The power of reason by Bertrand Russell.

The following is an excerpt from Bertrand Russell’s book “power”


“It is customary nowadays to decry reason as a force in human affairs, yet the

rise of science is an overwhelming argument on the other side. The men of science

proved to intelligent laymen that a certain kind of intellectual outlook ministers to

military prowess and to wealth; these ends were so ardently desired that the new

intellectual outlook overcame that of the Middle Ages, in spite of the force of

tradition and the revenues of the Church and the sentiments associated with

Catholic theology. The world ceased to believe that Joshua caused the sun to

stand still, because Copernican astronomy was useful in navigation; it abandoned

Aristotle’s physics, because Galileo’s theory of falling bodies made it possible to

calculate the trajectory of a cannon-ball; it rejected the story of the flood because

geology is useful in mining; and so on. It is now generally recognized that science

is indispensable both in war and in peace-time industry, and that, without science,

a nation can be neither rich nor powerful.

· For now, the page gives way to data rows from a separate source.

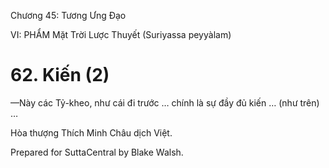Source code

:  

Chương 45: Tương Ưng Ðạo

VI: PHẨM Mặt Trời Lược Thuyết (Suriyassa peyyàlam)

# 62\. Kiến (2)

—Này các Tỷ-kheo, như cái đi trước … chính là sự đầy đủ kiến … (như trên) …

Hòa thượng Thích Minh Châu dịch Việt.

Prepared for SuttaCentral by Blake Walsh.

All this effect on opinion has been achieved by science merely through

appeal to fact: what science had to say in the way of general theories might be

questionable, but its results in the way of technique were patent to all. Science

gave the white man the mastery of the world which he has begun to lose only since

the Japanese acquired his technique….

Those who maintain that reason has no power in human affairs overlook two

conditions. If, in the name of reason, you summon a man to alter his fundamental

purpose- to pursue, say, the general happiness rather than his own power- you will

fail, and you will deserve to fail, since reason alone cannot determine the ends of

life. And you will fail equally if you attack a deep- seated prejudices while your

argument is still open to question, or is so difficult that only men of science can see

its force. But if you can prove, by evidence which is convincing to every sane man

who takes the trouble to examine it, that you posses a means of facilitating the

satisfaction of existing desires, you may hope, with a certain degree of confidence,

that men will ultimately believe what you say.”